- **Dataset entries**:
****************************************

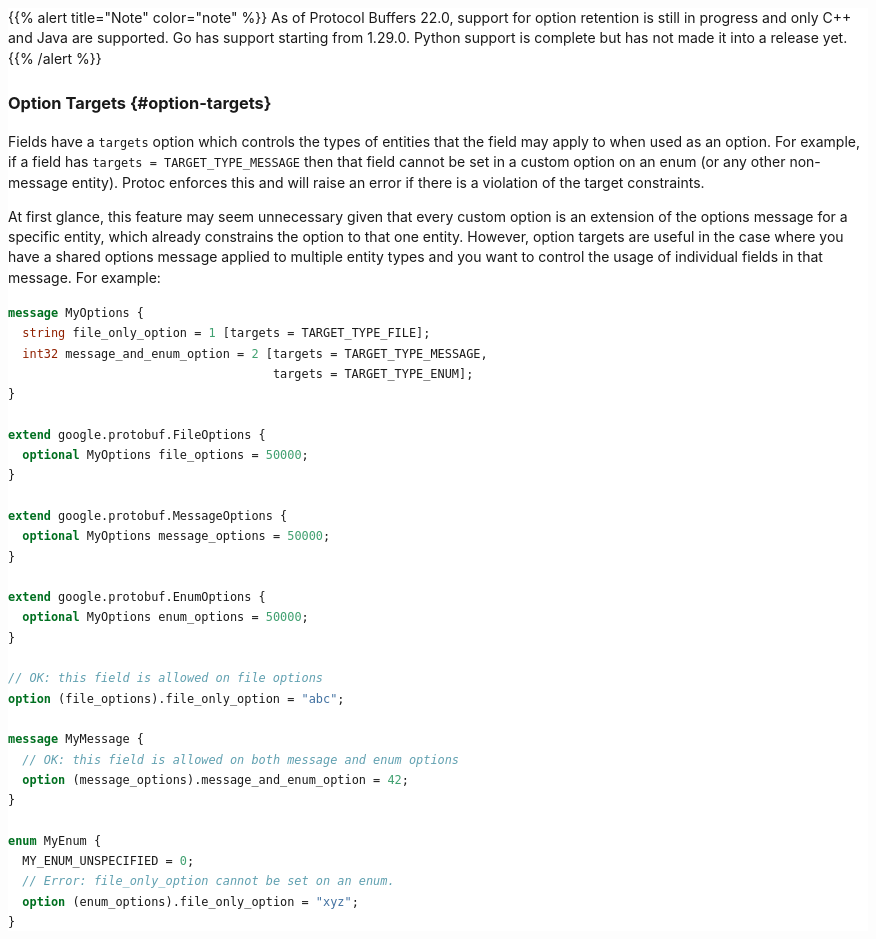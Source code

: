 {{% alert title="Note" color="note" %}} As
of Protocol Buffers 22.0, support for option retention is still in progress and
only C++ and Java are supported. Go has support starting from 1.29.0. Python
support is complete but has not made it into a release yet.
{{% /alert %}}

### Option Targets {#option-targets}

Fields have a `targets` option which controls the types of entities that the
field may apply to when used as an option. For example, if a field has
`targets = TARGET_TYPE_MESSAGE` then that field cannot be set in a custom option
on an enum (or any other non-message entity). Protoc enforces this and will
raise an error if there is a violation of the target constraints.

At first glance, this feature may seem unnecessary given that every custom
option is an extension of the options message for a specific entity, which
already constrains the option to that one entity. However, option targets are
useful in the case where you have a shared options message applied to multiple
entity types and you want to control the usage of individual fields in that
message. For example:

```proto
message MyOptions {
  string file_only_option = 1 [targets = TARGET_TYPE_FILE];
  int32 message_and_enum_option = 2 [targets = TARGET_TYPE_MESSAGE,
                                     targets = TARGET_TYPE_ENUM];
}

extend google.protobuf.FileOptions {
  optional MyOptions file_options = 50000;
}

extend google.protobuf.MessageOptions {
  optional MyOptions message_options = 50000;
}

extend google.protobuf.EnumOptions {
  optional MyOptions enum_options = 50000;
}

// OK: this field is allowed on file options
option (file_options).file_only_option = "abc";

message MyMessage {
  // OK: this field is allowed on both message and enum options
  option (message_options).message_and_enum_option = 42;
}

enum MyEnum {
  MY_ENUM_UNSPECIFIED = 0;
  // Error: file_only_option cannot be set on an enum.
  option (enum_options).file_only_option = "xyz";
}
```
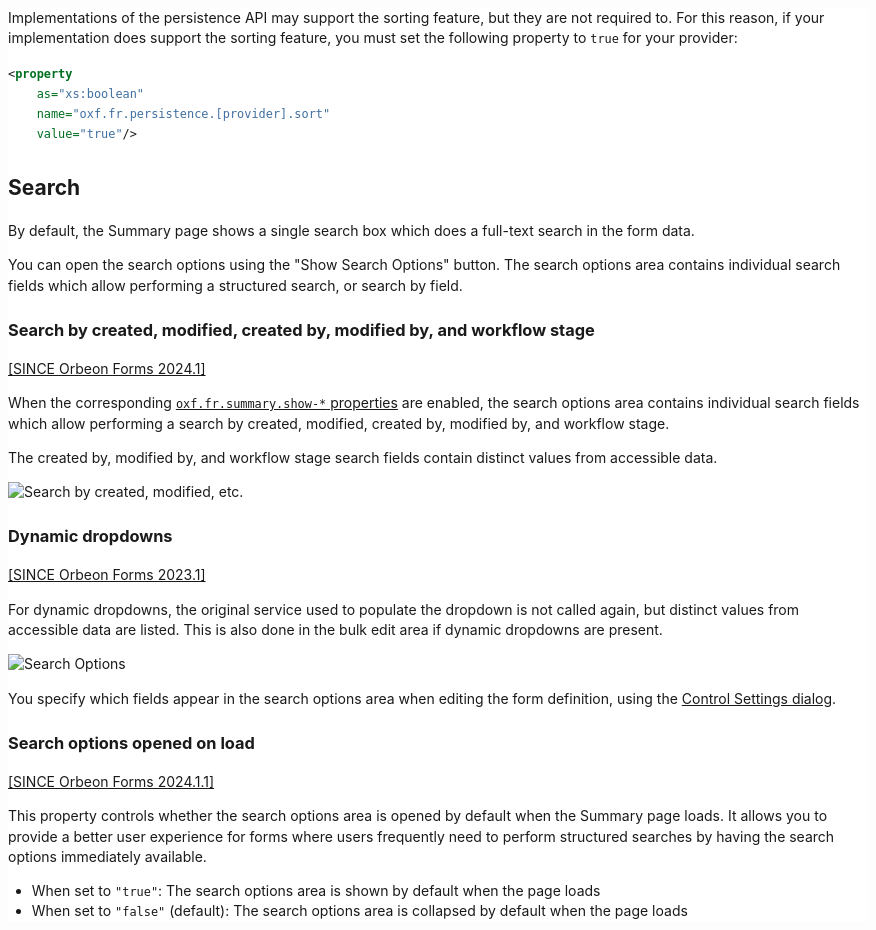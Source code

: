 Implementations of the persistence API may support the sorting feature, but they are not required to. For this reason, if your implementation does support the sorting feature, you must set the following property to `true` for your provider:

```xml
<property 
    as="xs:boolean" 
    name="oxf.fr.persistence.[provider].sort"
    value="true"/>
```

## Search 

By default, the Summary page shows a single search box which does a full-text search in the form data.

You can open the search options using the "Show Search Options" button. The search options area contains individual search fields which allow performing a structured search, or search by field.

### Search by created, modified, created by, modified by, and workflow stage

[\[SINCE Orbeon Forms 2024.1\]](/release-notes/orbeon-forms-2024.1.md)

When the corresponding [`oxf.fr.summary.show-*` properties](/configuration/properties/form-runner-summary-page.md) are enabled, the search options area contains individual search fields which allow performing a search by created, modified, created by, modified by, and workflow stage.

The created by, modified by, and workflow stage search fields contain distinct values from accessible data.

<img src="../images/summary-search-created-last-modified.png" alt="Search by created, modified, etc." style="width: 75%;"/>

### Dynamic dropdowns

[\[SINCE Orbeon Forms 2023.1\]](/release-notes/orbeon-forms-2023.1.md)

For dynamic dropdowns, the original service used to populate the dropdown is not called again, but distinct values from accessible data are listed. This is also done in the bulk edit area if dynamic dropdowns are present.

![Search Options](../images/summary-bookshelf-search.png)

You specify which fields appear in the search options area when editing the form definition, using the [Control Settings dialog](/form-builder/control-settings.md).

### Search options opened on load

[\[SINCE Orbeon Forms 2024.1.1\]](/release-notes/orbeon-forms-2024.1.1.md)

This property controls whether the search options area is opened by default when the Summary page loads. It allows you to provide a better user experience for forms where users frequently need to perform structured searches by having the search options immediately available.

- When set to `"true"`: The search options area is shown by default when the page loads
- When set to `"false"` (default): The search options area is collapsed by default when the page loads
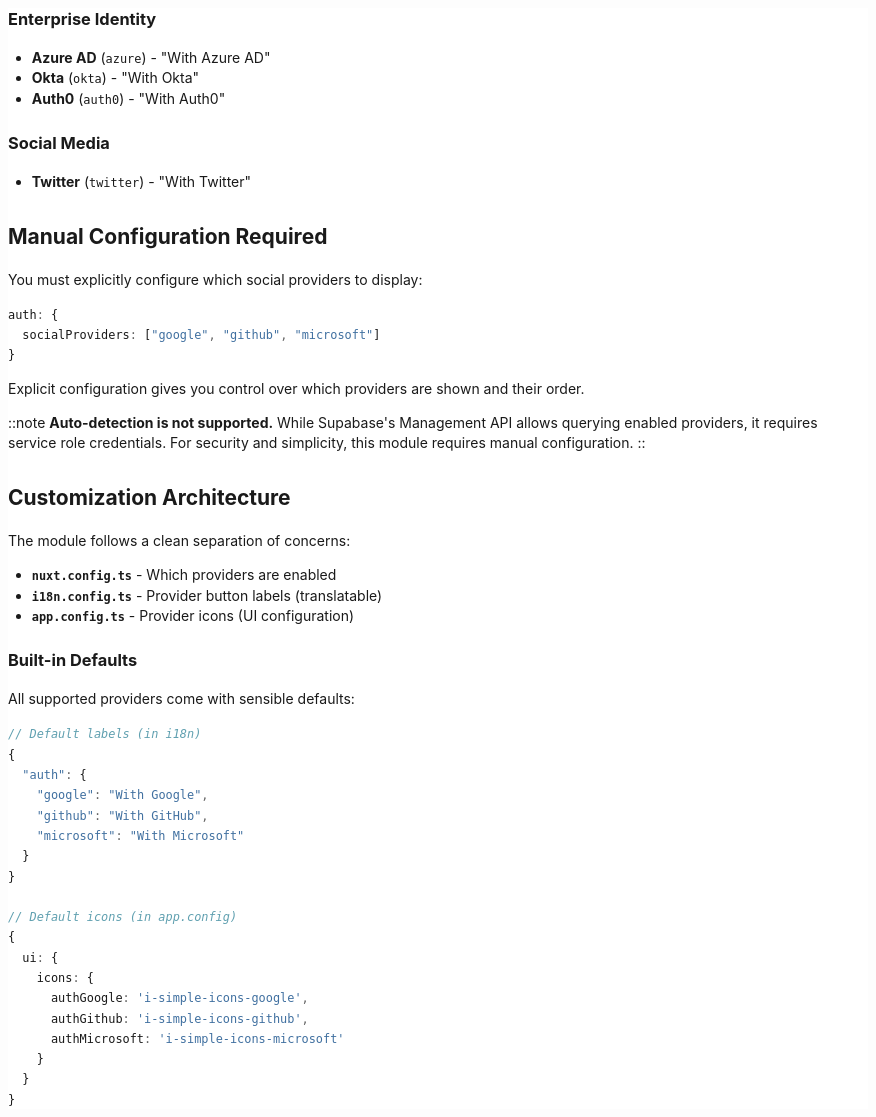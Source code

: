 ### Enterprise Identity

- **Azure AD** (`azure`) - "With Azure AD"
- **Okta** (`okta`) - "With Okta"
- **Auth0** (`auth0`) - "With Auth0"

### Social Media

- **Twitter** (`twitter`) - "With Twitter"

## Manual Configuration Required

You must explicitly configure which social providers to display:

```typescript [nuxt.config.ts]
auth: {
  socialProviders: ["google", "github", "microsoft"]
}
```

Explicit configuration gives you control over which providers are shown and their order.

::note
**Auto-detection is not supported.** While Supabase's Management API allows querying enabled providers, it requires service role credentials. For security and simplicity, this module requires manual configuration.
::

## Customization Architecture

The module follows a clean separation of concerns:

- **`nuxt.config.ts`** - Which providers are enabled
- **`i18n.config.ts`** - Provider button labels (translatable)
- **`app.config.ts`** - Provider icons (UI configuration)

### Built-in Defaults

All supported providers come with sensible defaults:

```typescript
// Default labels (in i18n)
{
  "auth": {
    "google": "With Google",
    "github": "With GitHub",
    "microsoft": "With Microsoft"
  }
}

// Default icons (in app.config)
{
  ui: {
    icons: {
      authGoogle: 'i-simple-icons-google',
      authGithub: 'i-simple-icons-github',
      authMicrosoft: 'i-simple-icons-microsoft'
    }
  }
}
```

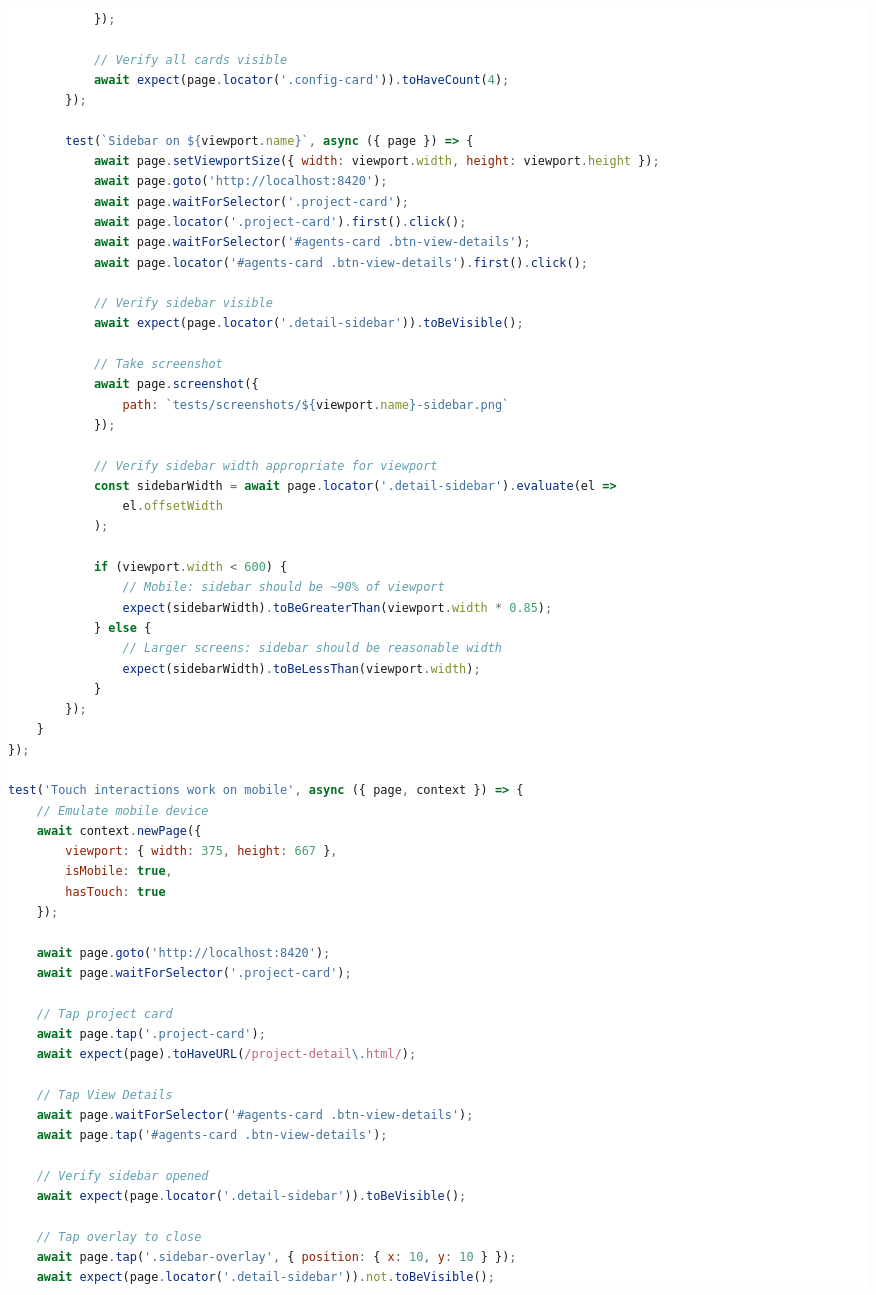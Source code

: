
 ```javascript
            });

            // Verify all cards visible
            await expect(page.locator('.config-card')).toHaveCount(4);
        });

        test(`Sidebar on ${viewport.name}`, async ({ page }) => {
            await page.setViewportSize({ width: viewport.width, height: viewport.height });
            await page.goto('http://localhost:8420');
            await page.waitForSelector('.project-card');
            await page.locator('.project-card').first().click();
            await page.waitForSelector('#agents-card .btn-view-details');
            await page.locator('#agents-card .btn-view-details').first().click();

            // Verify sidebar visible
            await expect(page.locator('.detail-sidebar')).toBeVisible();

            // Take screenshot
            await page.screenshot({
                path: `tests/screenshots/${viewport.name}-sidebar.png`
            });

            // Verify sidebar width appropriate for viewport
            const sidebarWidth = await page.locator('.detail-sidebar').evaluate(el =>
                el.offsetWidth
            );

            if (viewport.width < 600) {
                // Mobile: sidebar should be ~90% of viewport
                expect(sidebarWidth).toBeGreaterThan(viewport.width * 0.85);
            } else {
                // Larger screens: sidebar should be reasonable width
                expect(sidebarWidth).toBeLessThan(viewport.width);
            }
        });
    }
});

test('Touch interactions work on mobile', async ({ page, context }) => {
    // Emulate mobile device
    await context.newPage({
        viewport: { width: 375, height: 667 },
        isMobile: true,
        hasTouch: true
    });

    await page.goto('http://localhost:8420');
    await page.waitForSelector('.project-card');

    // Tap project card
    await page.tap('.project-card');
    await expect(page).toHaveURL(/project-detail\.html/);

    // Tap View Details
    await page.waitForSelector('#agents-card .btn-view-details');
    await page.tap('#agents-card .btn-view-details');

    // Verify sidebar opened
    await expect(page.locator('.detail-sidebar')).toBeVisible();

    // Tap overlay to close
    await page.tap('.sidebar-overlay', { position: { x: 10, y: 10 } });
    await expect(page.locator('.detail-sidebar')).not.toBeVisible();
```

****************************************

- **Work instruction**:
Line by line, write out the records above exactly, skipping the pictures.

- **Exercise answer**:
Source code

: {{% alert title="Note" color="note" %}} As
of Protocol Buffers 22.0, support for option retention is still in progress and
only C++ and Java are supported. Go has support starting from 1.29.0. Python
support is complete but has not made it into a release yet.
{{% /alert %}}

### Option Targets {#option-targets}

Fields have a `targets` option which controls the types of entities that the
field may apply to when used as an option. For example, if a field has
`targets = TARGET_TYPE_MESSAGE` then that field cannot be set in a custom option
on an enum (or any other non-message entity). Protoc enforces this and will
raise an error if there is a violation of the target constraints.

At first glance, this feature may seem unnecessary given that every custom
option is an extension of the options message for a specific entity, which
already constrains the option to that one entity. However, option targets are
useful in the case where you have a shared options message applied to multiple
entity types and you want to control the usage of individual fields in that
message. For example:

```proto
message MyOptions {
  string file_only_option = 1 [targets = TARGET_TYPE_FILE];
  int32 message_and_enum_option = 2 [targets = TARGET_TYPE_MESSAGE,
                                     targets = TARGET_TYPE_ENUM];
}

extend google.protobuf.FileOptions {
  optional MyOptions file_options = 50000;
}

extend google.protobuf.MessageOptions {
  optional MyOptions message_options = 50000;
}

extend google.protobuf.EnumOptions {
  optional MyOptions enum_options = 50000;
}

// OK: this field is allowed on file options
option (file_options).file_only_option = "abc";

message MyMessage {
  // OK: this field is allowed on both message and enum options
  option (message_options).message_and_enum_option = 42;
}

enum MyEnum {
  MY_ENUM_UNSPECIFIED = 0;
  // Error: file_only_option cannot be set on an enum.
  option (enum_options).file_only_option = "xyz";
}
```
Source code

: Implementations of the persistence API may support the sorting feature, but they are not required to. For this reason, if your implementation does support the sorting feature, you must set the following property to `true` for your provider:

```xml
<property 
    as="xs:boolean" 
    name="oxf.fr.persistence.[provider].sort"
    value="true"/>
```

## Search 

By default, the Summary page shows a single search box which does a full-text search in the form data.

You can open the search options using the "Show Search Options" button. The search options area contains individual search fields which allow performing a structured search, or search by field.

### Search by created, modified, created by, modified by, and workflow stage

[\[SINCE Orbeon Forms 2024.1\]](/release-notes/orbeon-forms-2024.1.md)

When the corresponding [`oxf.fr.summary.show-*` properties](/configuration/properties/form-runner-summary-page.md) are enabled, the search options area contains individual search fields which allow performing a search by created, modified, created by, modified by, and workflow stage.

The created by, modified by, and workflow stage search fields contain distinct values from accessible data.

<img src="../images/summary-search-created-last-modified.png" alt="Search by created, modified, etc." style="width: 75%;"/>

### Dynamic dropdowns

[\[SINCE Orbeon Forms 2023.1\]](/release-notes/orbeon-forms-2023.1.md)

For dynamic dropdowns, the original service used to populate the dropdown is not called again, but distinct values from accessible data are listed. This is also done in the bulk edit area if dynamic dropdowns are present.

![Search Options](../images/summary-bookshelf-search.png)

You specify which fields appear in the search options area when editing the form definition, using the [Control Settings dialog](/form-builder/control-settings.md).

### Search options opened on load

[\[SINCE Orbeon Forms 2024.1.1\]](/release-notes/orbeon-forms-2024.1.1.md)

This property controls whether the search options area is opened by default when the Summary page loads. It allows you to provide a better user experience for forms where users frequently need to perform structured searches by having the search options immediately available.

- When set to `"true"`: The search options area is shown by default when the page loads
- When set to `"false"` (default): The search options area is collapsed by default when the page loads
Source code

: ### Enterprise Identity

- **Azure AD** (`azure`) - "With Azure AD"
- **Okta** (`okta`) - "With Okta"
- **Auth0** (`auth0`) - "With Auth0"

### Social Media

- **Twitter** (`twitter`) - "With Twitter"

## Manual Configuration Required

You must explicitly configure which social providers to display:

```typescript [nuxt.config.ts]
auth: {
  socialProviders: ["google", "github", "microsoft"]
}
```

Explicit configuration gives you control over which providers are shown and their order.

::note
**Auto-detection is not supported.** While Supabase's Management API allows querying enabled providers, it requires service role credentials. For security and simplicity, this module requires manual configuration.
::

## Customization Architecture

The module follows a clean separation of concerns:

- **`nuxt.config.ts`** - Which providers are enabled
- **`i18n.config.ts`** - Provider button labels (translatable)
- **`app.config.ts`** - Provider icons (UI configuration)

### Built-in Defaults

All supported providers come with sensible defaults:

```typescript
// Default labels (in i18n)
{
  "auth": {
    "google": "With Google",
    "github": "With GitHub",
    "microsoft": "With Microsoft"
  }
}

// Default icons (in app.config)
{
  ui: {
    icons: {
      authGoogle: 'i-simple-icons-google',
      authGithub: 'i-simple-icons-github',
      authMicrosoft: 'i-simple-icons-microsoft'
    }
  }
}
```

Source code

:
 ```javascript
            });

            // Verify all cards visible
            await expect(page.locator('.config-card')).toHaveCount(4);
        });

        test(`Sidebar on ${viewport.name}`, async ({ page }) => {
            await page.setViewportSize({ width: viewport.width, height: viewport.height });
            await page.goto('http://localhost:8420');
            await page.waitForSelector('.project-card');
            await page.locator('.project-card').first().click();
            await page.waitForSelector('#agents-card .btn-view-details');
            await page.locator('#agents-card .btn-view-details').first().click();

            // Verify sidebar visible
            await expect(page.locator('.detail-sidebar')).toBeVisible();

            // Take screenshot
            await page.screenshot({
                path: `tests/screenshots/${viewport.name}-sidebar.png`
            });

            // Verify sidebar width appropriate for viewport
            const sidebarWidth = await page.locator('.detail-sidebar').evaluate(el =>
                el.offsetWidth
            );

            if (viewport.width < 600) {
                // Mobile: sidebar should be ~90% of viewport
                expect(sidebarWidth).toBeGreaterThan(viewport.width * 0.85);
            } else {
                // Larger screens: sidebar should be reasonable width
                expect(sidebarWidth).toBeLessThan(viewport.width);
            }
        });
    }
});

test('Touch interactions work on mobile', async ({ page, context }) => {
    // Emulate mobile device
    await context.newPage({
        viewport: { width: 375, height: 667 },
        isMobile: true,
        hasTouch: true
    });

    await page.goto('http://localhost:8420');
    await page.waitForSelector('.project-card');

    // Tap project card
    await page.tap('.project-card');
    await expect(page).toHaveURL(/project-detail\.html/);

    // Tap View Details
    await page.waitForSelector('#agents-card .btn-view-details');
    await page.tap('#agents-card .btn-view-details');

    // Verify sidebar opened
    await expect(page.locator('.detail-sidebar')).toBeVisible();

    // Tap overlay to close
    await page.tap('.sidebar-overlay', { position: { x: 10, y: 10 } });
    await expect(page.locator('.detail-sidebar')).not.toBeVisible();
```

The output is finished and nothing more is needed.